- **DIRECTIONS FOR THIS TASK**
Copy exactly the lines of the records below, and only those lines, beginning with the line that contains "access a core" and ending with the line that contains "including a core/netlist)".

———

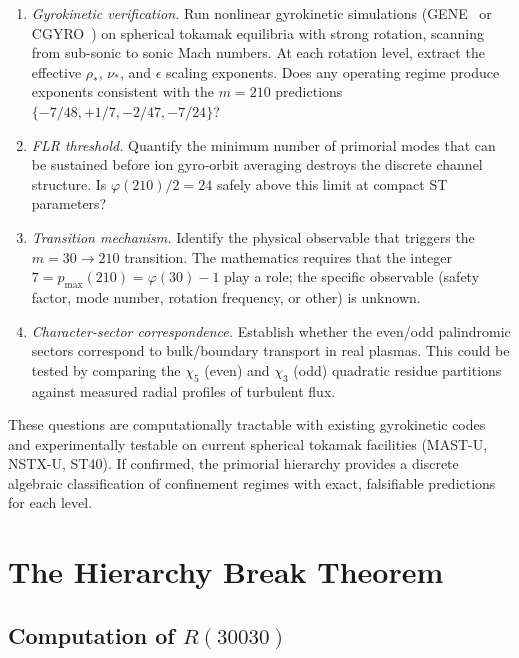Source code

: \documentclass[11pt,letterpaper]{article}
\theoremstyle{definition}
\begin{document}
\begin{enumerate}[nosep]
\item \emph{Gyrokinetic verification.} Run nonlinear gyrokinetic simulations (GENE~\cite{jenko2000} or CGYRO~\cite{candy2016}) on spherical tokamak equilibria with strong rotation, scanning from sub-sonic to sonic Mach numbers. At each rotation level, extract the effective $\rho_*$, $\nu_*$, and $\epsilon$ scaling exponents. Does any operating regime produce exponents consistent with the $m = 210$ predictions $\{-7/48, +1/7, -2/47, -7/24\}$?

\item \emph{FLR threshold.} Quantify the minimum number of primorial modes that can be sustained before ion gyro-orbit averaging destroys the discrete channel structure. Is $\varphi(210)/2 = 24$ safely above this limit at compact ST parameters?

\item \emph{Transition mechanism.} Identify the physical observable that triggers the $m = 30 \to 210$ transition. The mathematics requires that the integer $7 = p_{\text{max}}(210) = \varphi(30) - 1$ play a role; the specific observable (safety factor, mode number, rotation frequency, or other) is unknown.

\item \emph{Character-sector correspondence.} Establish whether the even/odd palindromic sectors correspond to bulk/boundary transport in real plasmas. This could be tested by comparing the $\chi_5$ (even) and $\chi_3$ (odd) quadratic residue partitions against measured radial profiles of turbulent flux.
\end{enumerate}

These questions are computationally tractable with existing gyrokinetic codes and experimentally testable on current spherical tokamak facilities (MAST-U, NSTX-U, ST40). If confirmed, the primorial hierarchy provides a discrete algebraic classification of confinement regimes with exact, falsifiable predictions for each level.


\section{The Hierarchy Break Theorem}

\subsection{Computation of $R(30030)$}
\end{document}
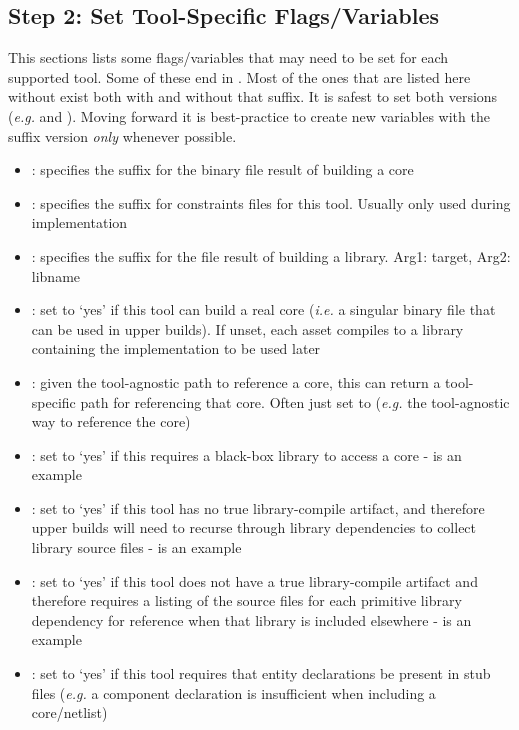 \subsection{Step 2: Set Tool-Specific Flags/Variables}
\label{flags}
This sections lists some flags/variables that may need to be set for each supported tool. Some of these end in . Most of the ones that are listed here without  exist both with and without that suffix. It is safest to set both versions (\textit{e.g.}  and ). Moving forward it is best-practice to create new variables with the  suffix version \textit{only} whenever possible.
\begin{itemize}
\item {}: specifies the suffix for the binary file result of building a core
\item {}: specifies the suffix for constraints files for this tool. Usually only used during implementation
\item {}: specifies the suffix for the file result of building a library. Arg1: target, Arg2: libname
\item {}: set to `yes' if this tool can build a real core (\textit{i.e.} a singular binary file that can be used in upper builds). If unset, each asset compiles to a library containing the implementation to be used later
\item {}: given the tool-agnostic path to reference a core, this can return a tool-specific path for referencing that core. Often just set to  (\textit{e.g.} the tool-agnostic way to reference the core)
\item {}: set to `yes' if this requires a black-box library to access a core
  \subitem -  is an example
\item {}: set to `yes' if this tool has no true library-compile artifact, and therefore upper builds will need to recurse through library dependencies to collect library source files
  \subitem -  is an example
\item {}: set to `yes' if this tool does not have a true library-compile artifact and therefore requires a listing of the source files for each primitive library dependency for reference when that library is included elsewhere
  \subitem -  is an example
\item {}: set to `yes' if this tool requires that entity declarations be present in stub files (\textit{e.g.} a component declaration is insufficient when including a core/netlist)

\end{itemize}
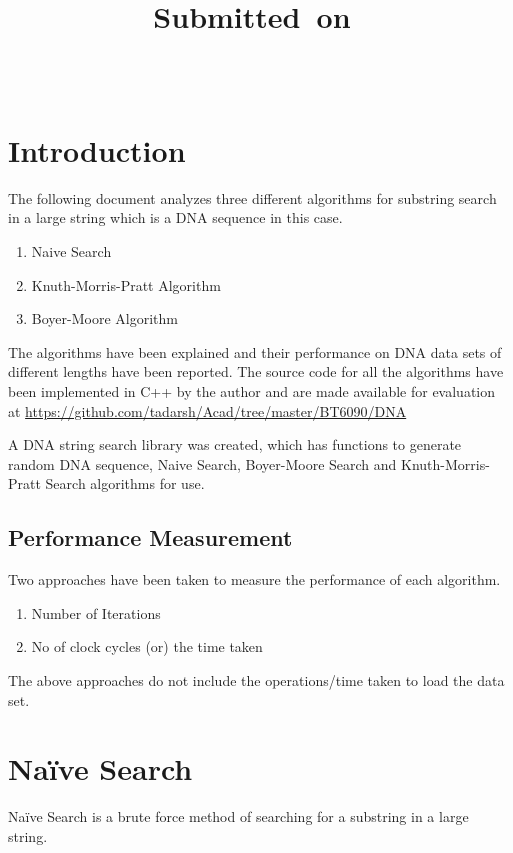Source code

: \documentclass{article}
\title{
    \vspace{2in}
    \textmd{\textbf{\hmwkClass}}\\
    \textmd{\textbf{\hmwkTitle}}\\
    \normalsize\vspace{0.1in}\small{Submitted\ on\ \hmwkDueDate}\\
    \vspace{0.1in}\large{\textit{\hmwkClassInstructor\ \hmwkClassTime}}
    \vspace{3in}
}
\author{\textbf{\hmwkAuthorName}}
\date{}
\begin{document}
\maketitle

\pagebreak

\section{Introduction}

The following document analyzes three different algorithms for substring search in a large string which is a DNA sequence in this case.
\begin{enumerate}
	\item Naive Search
	\item Knuth-Morris-Pratt Algorithm
	\item Boyer-Moore Algorithm
\end{enumerate}

The algorithms have been explained and their performance on DNA data sets of different lengths have been reported. The source code for all the algorithms have been implemented in C++ by the author and are made available for evaluation at \url{https://github.com/tadarsh/Acad/tree/master/BT6090/DNA} 

A DNA string search library was created, which has functions to generate random DNA sequence, Naive Search, Boyer-Moore Search and Knuth-Morris-Pratt Search algorithms for use.

\subsection{Performance Measurement}

Two approaches have been taken to measure the performance of each algorithm.

\begin{enumerate}
	\item Number of Iterations
	\item No of clock cycles (or) the time taken
\end{enumerate}

The above approaches do not include the operations/time taken to load the data set.

\section{Na\"ive Search}

Na\"ive Search is a brute force method of searching for a substring in a large string. 
\end{document}
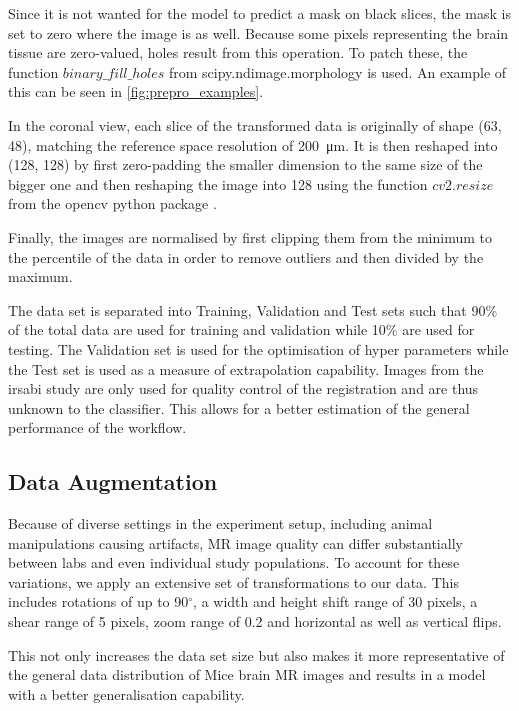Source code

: Since it is not wanted for the model to predict a mask on black slices, the mask is set to zero where the image is as well.
Because some pixels representing the brain tissue are zero-valued, holes result from this operation.
To patch these, the function \textcolor{mg}{\texttt{$binary\_fill\_holes$}} from scipy.ndimage.morphology \cite{noauthor_multi-dimensional_nodate} is used.
An example of this can be seen in \cref{fig:prepro_examples}.

In the coronal view, each slice of the transformed data is originally of shape (63, 48), matching the reference space resolution of \SI{200}{\micro\metre}.
It is then reshaped into (128, 128) by first zero-padding the smaller dimension to the same size of the bigger one and then reshaping the image into 128 using the function \textcolor{mg}{\texttt{$cv2.resize$}} from the opencv python package \cite{noauthor_opencv-python_nodate}.

Finally, the images are normalised by first clipping them from the minimum to the  percentile of the data in order to remove outliers and then divided by the maximum.

The data set is separated into Training, Validation and Test sets such that 90\% of the total data are used for training and validation while 10\% are used for testing.
The Validation set is used for the optimisation of hyper parameters while the Test set is used as a measure of extrapolation capability.
Images from the irsabi study are only used for quality control of the registration and are thus unknown to the classifier.
This allows for a better estimation of the general performance of the workflow.

\subsection{Data Augmentation} \label{Data Augmentation}

Because of diverse settings in the experiment setup, including animal manipulations causing artifacts, MR image quality can differ substantially between labs and even individual study populations.
To account for these variations, we apply an extensive set of transformations to our data.
This includes rotations of up to 90$^{\circ}$, a width and height shift range of 30 pixels, a shear range of 5 pixels, zoom range of 0.2 and horizontal as well as vertical flips.

This not only increases the data set size but also makes it more representative of the general data distribution of Mice brain MR images and results in a model with a better generalisation capability.

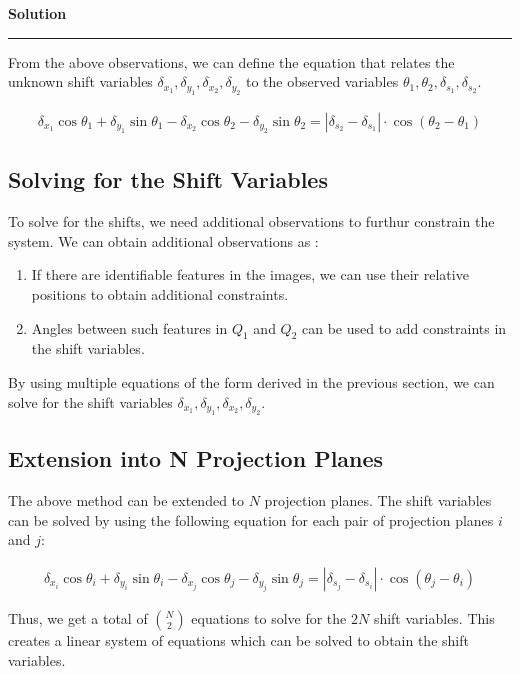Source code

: \documentclass[a4paper,12pt]{article}
\newenvironment{solution}[2][]{%
    \begin{mdframed}[linecolor=blue!70!black, linewidth=2pt, roundcorner=10pt, backgroundcolor=yellow!10!white, skipabove=12pt, skipbelow=12pt]%
        \textbf{\large #2}
        \par\noindent\rule{\textwidth}{0.4pt}
}{
    \end{mdframed}
}
\begin{document}
\begin{solution}{Solution}
\noindent From the above observations, we can define the equation that relates the unknown shift variables $\delta_{x_1}, \delta_{y_1}, \delta_{x_2}, \delta_{y_2}$ to the observed variables $\theta_1, \theta_2, \delta_{s_1}, \delta_{s_2}$.

\begin{align*}
    \delta_{x_1} \cos \theta_1 + \delta_{y_1} \sin \theta_1  - \delta_{x_2} \cos \theta_2 - \delta_{y_2} \sin \theta_2 = |\delta_{s_2} - \delta_{s_1}|\cdot \cos(\theta_2 - \theta_1)
\end{align*}

\subsection{Solving for the Shift Variables}

\noindent To solve for the shifts, we need additional observations to furthur constrain the system. We can obtain additional observations as :

\begin{enumerate}
  \item If there are identifiable features in the images, we can use their relative positions to obtain additional constraints.
  \item Angles between such features in $Q_1$ and $Q_2$ can be used to add constraints in the shift variables.
\end{enumerate}

\noindent By using multiple equations of the form derived in the previous section, we can solve for the shift variables $\delta_{x_1}, \delta_{y_1}, \delta_{x_2}, \delta_{y_2}$.

\subsection{Extension into N Projection Planes}

\noindent The above method can be extended to $N$ projection planes. The shift variables can be solved by using the following equation for each pair of projection planes $i$ and $j$:

\begin{align*}
    \delta_{x_i} \cos \theta_i + \delta_{y_i} \sin \theta_i  - \delta_{x_j} \cos \theta_j - \delta_{y_j} \sin \theta_j = |\delta_{s_j} - \delta_{s_i}|\cdot \cos(\theta_j - \theta_i)
\end{align*}

\noindent Thus, we get a total of $\binom{N}{2}$ equations to solve for the $2N$ shift variables. This creates a linear system of equations which can be solved to obtain the shift variables.

\end{solution}
\end{document}
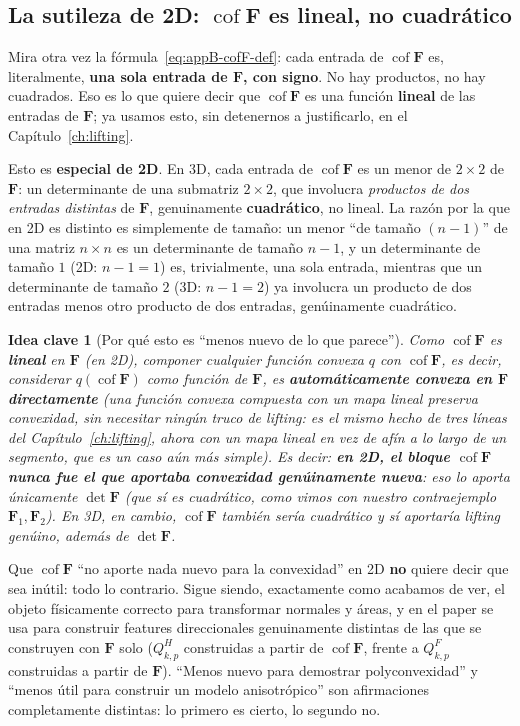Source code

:\documentclass[11pt,a4paper]{article}
\newtheorem{takeaway}{Idea clave}
\newcommand{\Cof}{\operatorname{cof}}
\begin{document}
\subsection{La sutileza de 2D: $\Cof\bm F$ es lineal, no cuadr\'atico}

Mira otra vez la f\'ormula~\eqref{eq:appB-cofF-def}: cada entrada de
$\Cof\bm F$ es, literalmente, \textbf{una sola entrada de $\bm F$, con
signo}. No hay productos, no hay cuadrados. Eso es lo que quiere decir
que $\Cof\bm F$ es una funci\'on \textbf{lineal} de las entradas de
$\bm F$; ya usamos esto, sin detenernos a justificarlo, en el
Cap\'itulo~\ref{ch:lifting}.

Esto es \textbf{especial de 2D}. En 3D, cada entrada de $\Cof\bm F$ es
un menor de $2\times2$ de $\bm F$: un determinante de una submatriz
$2\times2$, que involucra \emph{productos de dos entradas distintas}
de $\bm F$, genuinamente \textbf{cuadr\'atico}, no lineal. La raz\'on
por la que en 2D es distinto es simplemente de tama\~no: un menor
``de tama\~no $(n-1)$'' de una matriz $n\times n$ es un determinante de
tama\~no $n-1$, y un determinante de tama\~no $1$ (2D: $n-1=1$) es,
trivialmente, una sola entrada, mientras que un determinante de
tama\~no $2$ (3D: $n-1=2$) ya involucra un producto de dos entradas
menos otro producto de dos entradas, gen\'uinamente cuadr\'atico.

\begin{takeaway}[Por qu\'e esto es ``menos nuevo de lo que parece'']
Como $\Cof\bm F$ es \textbf{lineal} en $\bm F$ (en 2D), componer
cualquier funci\'on convexa $q$ con $\Cof\bm F$, es decir, considerar
$q(\Cof\bm F)$ como funci\'on de $\bm F$, es \textbf{autom\'aticamente
convexa en $\bm F$ directamente} (una funci\'on convexa compuesta con
un mapa \emph{lineal} preserva convexidad, sin necesitar ning\'un
truco de lifting: es el mismo hecho de tres l\'ineas del
Cap\'itulo~\ref{ch:lifting}, ahora con un mapa lineal en vez de af\'in
a lo largo de un segmento, que es un caso a\'un m\'as simple). Es decir:
\textbf{en 2D, el bloque $\Cof\bm F$ nunca fue el que aportaba
convexidad gen\'uinamente nueva}: eso lo aporta \'unicamente
$\det\bm F$ (que s\'i es cuadr\'atico, como vimos con nuestro
contraejemplo $\bm F_1,\bm F_2$). En 3D, en cambio, $\Cof\bm F$
tambi\'en ser\'ia cuadr\'atico y s\'i aportar\'ia lifting gen\'uino,
adem\'as de $\det\bm F$.
\end{takeaway}

Que $\Cof\bm F$ ``no aporte nada nuevo para la convexidad'' en 2D
\textbf{no} quiere decir que sea in\'util: todo lo contrario. Sigue
siendo, exactamente como acabamos de ver, el objeto f\'isicamente
correcto para transformar normales y \'areas, y en el paper se usa
para construir features direccionales genuinamente distintas de las
que se construyen con $\bm F$ solo ($Q_{k,p}^H$ construidas a partir
de $\Cof\bm F$, frente a $Q_{k,p}^F$ construidas a partir de $\bm F$).
``Menos nuevo para demostrar polyconvexidad'' y ``menos \'util para
construir un modelo anisotr\'opico'' son afirmaciones completamente
distintas: lo primero es cierto, lo segundo no.
\end{document}
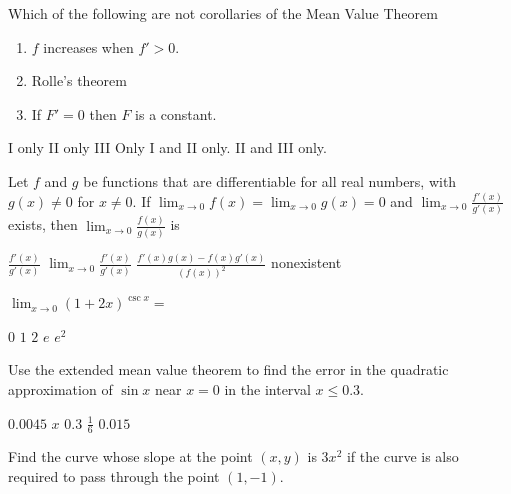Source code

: \begin{questions}
\question[2] Which of the following are not corollaries of the Mean
    Value Theorem
    
    \begin{enumerate}
    \item $f$ increases when $f' > 0$.
    \item Rolle's theorem
    \item If $F' = 0$ then $F$ is a constant.
    \end{enumerate}

    \begin{oneparchoices}
    \choice I only
    \CorrectChoice II only
    \choice III Only
    \choice I and II only.
    \choice II and III only.    
    \end{oneparchoices}

\question[2] Let $f$ and $g$ be functions that are differentiable for
    all real numbers, with $g(x) \ne 0$ for $x \ne 0$. If $\lim_{x \to
    0} f(x) = \lim_{x \to 0} g(x) = 0$ and $\lim_{x \to
    0} \frac{f'(x)}{g'(x)}$ exists, then $\lim_{x \to
    0} \frac{f(x)}{g(x)}$ is 

    \begin{oneparchoices}
    \choice $\frac{f'(x)}{g'(x)}$
    \CorrectChoice $\lim_{x \to 0} \frac{f'(x)}{g'(x)}$
    \choice $\frac{f'(x)g(x) - f(x)g'(x)}{(f(x))^2}$
    \choice nonexistent
    \end{oneparchoices}

\question[2] $\lim_{x \to 0} (1 + 2x)^{\csc x} = $

    \begin{oneparchoices}
    \choice $0$
    \choice $1$
    \choice $2$
    \choice $e$
    \CorrectChoice $e^2$
    \end{oneparchoices}

\question[2] Use the extended mean value theorem to find the error in
    the quadratic approximation of $\sin x$ near $x = 0$ in the
    interval $x \le 0.3$.

    \begin{oneparchoices}
    \CorrectChoice $0.0045$
    \choice $x$
    \choice $0.3$
    \choice $\frac{1}{6}$
    \choice $0.015$
    \end{oneparchoices}

\question[2] Find the curve whose slope at the point $(x, y)$ is
    $3x^2$ if the curve is also required to pass through the point
    $(1, -1)$.


\end{questions}
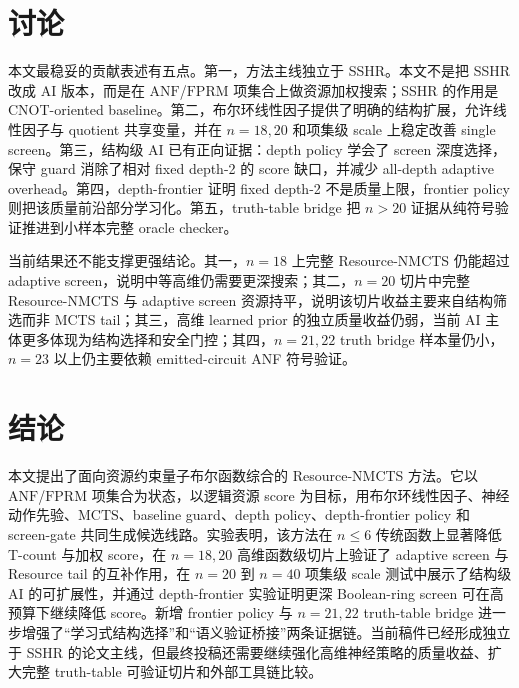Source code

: \documentclass[UTF8,fontset=macnew,11pt]{ctexart}
\newcommand{\method}{Resource-NMCTS}
\newcommand{\anf}{\ensuremath{\mathrm{ANF}}}
\newcommand{\fprm}{\ensuremath{\mathrm{FPRM}}}
\newcommand{\mcts}{\ensuremath{\mathrm{MCTS}}}
\newcommand{\ttable}{truth-table}
\begin{document}
\section{讨论}

本文最稳妥的贡献表述有五点。第一，方法主线独立于 SSHR。本文不是把 SSHR 改成 AI 版本，而是在 \anf{}/\fprm{} 项集合上做资源加权搜索；SSHR 的作用是 CNOT-oriented baseline。第二，布尔环线性因子提供了明确的结构扩展，允许线性因子与 quotient 共享变量，并在 $n=18,20$ 和项集级 scale 上稳定改善 single screen。第三，结构级 AI 已有正向证据：depth policy 学会了 screen 深度选择，保守 guard 消除了相对 fixed depth-2 的 score 缺口，并减少 all-depth adaptive overhead。第四，depth-frontier 证明 fixed depth-2 不是质量上限，frontier policy 则把该质量前沿部分学习化。第五，truth-table bridge 把 $n>20$ 证据从纯符号验证推进到小样本完整 oracle checker。

当前结果还不能支撑更强结论。其一，$n=18$ 上完整 \method{} 仍能超过 adaptive screen，说明中等高维仍需要更深搜索；其二，$n=20$ 切片中完整 \method{} 与 adaptive screen 资源持平，说明该切片收益主要来自结构筛选而非 MCTS tail；其三，高维 learned prior 的独立质量收益仍弱，当前 AI 主体更多体现为结构选择和安全门控；其四，$n=21,22$ truth bridge 样本量仍小，$n=23$ 以上仍主要依赖 emitted-circuit ANF 符号验证。

\section{结论}

本文提出了面向资源约束量子布尔函数综合的 \method{} 方法。它以 \anf{}/\fprm{} 项集合为状态，以逻辑资源 score 为目标，用布尔环线性因子、神经动作先验、\mcts{}、baseline guard、depth policy、depth-frontier policy 和 screen-gate 共同生成候选线路。实验表明，该方法在 $n\leq6$ 传统函数上显著降低 T-count 与加权 score，在 $n=18,20$ 高维函数级切片上验证了 adaptive screen 与 Resource tail 的互补作用，在 $n=20$ 到 $n=40$ 项集级 scale 测试中展示了结构级 AI 的可扩展性，并通过 depth-frontier 实验证明更深 Boolean-ring screen 可在高预算下继续降低 score。新增 frontier policy 与 $n=21,22$ truth-table bridge 进一步增强了“学习式结构选择”和“语义验证桥接”两条证据链。当前稿件已经形成独立于 SSHR 的论文主线，但最终投稿还需要继续强化高维神经策略的质量收益、扩大完整 \ttable{} 可验证切片和外部工具链比较。
\end{document}
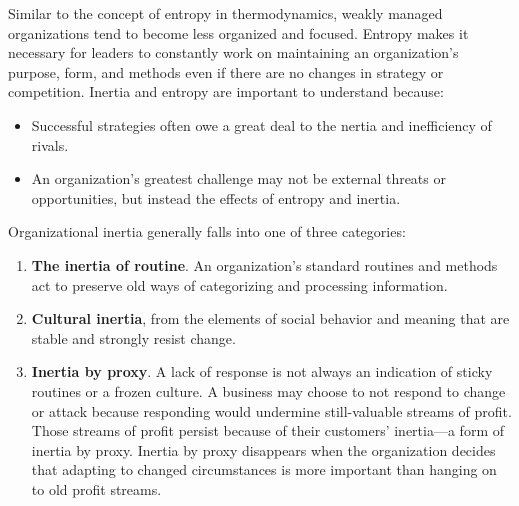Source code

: \documentclass{article}
\newenvironment{nosepitemize}
{ \begin{itemize}
    \setlength{\itemsep}{0pt}
    \setlength{\parskip}{0pt}
    \setlength{\parsep}{0pt}     }
{ \end{itemize}                  }
\newenvironment{nosepenumerate}
{ \begin{enumerate}
    \setlength{\itemsep}{0pt}
    \setlength{\parskip}{0pt}
    \setlength{\parsep}{0pt}     }
{ \end{enumerate}                  }
\begin{document}
\begin{multicols}{2}
Similar to the concept of entropy in thermodynamics, weakly managed organizations tend to become less organized and focused. Entropy makes it necessary for leaders to constantly work on maintaining an organization’s purpose, form, and methods even if there are no changes in strategy or competition. Inertia and entropy are important to understand because:

\begin{nosepitemize}
    \item Successful strategies often owe a great deal to the nertia and inefficiency of rivals.
    \item An organization’s greatest challenge may not be external threats or opportunities, but instead the effects of entropy and inertia.
\end{nosepitemize}

Organizational inertia generally falls into one of three categories:

\begin{nosepenumerate}
    \item \textbf{The inertia of routine}. An organization’s standard routines and methods act to preserve old ways of categorizing and processing information.
    \item \textbf{Cultural inertia}, from the elements of social behavior and meaning that are stable and strongly resist change.
    \item \textbf{Inertia by proxy}. A lack of response is not always an indication of sticky routines or a frozen culture. A business may choose to not respond to change or attack because responding would undermine still-valuable streams of profit. Those streams of profit persist because of their customers’ inertia—a form of inertia by proxy. Inertia by proxy disappears when the organization decides that adapting to changed circumstances is more important than hanging on to old profit streams.
\end{nosepenumerate}

\end{multicols}
\end{document}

———

- **EXPECTED ANSWER**
\item {}: set to `yes' if this requires a black-box library to access a core
  \subitem -  is an example
\item {}: set to `yes' if this tool has no true library-compile artifact, and therefore upper builds will need to recurse through library dependencies to collect library source files
  \subitem -  is an example
\item {}: set to `yes' if this tool does not have a true library-compile artifact and therefore requires a listing of the source files for each primitive library dependency for reference when that library is included elsewhere
  \subitem -  is an example
\item {}: set to `yes' if this tool requires that entity declarations be present in stub files (\textit{e.g.} a component declaration is insufficient when including a core/netlist)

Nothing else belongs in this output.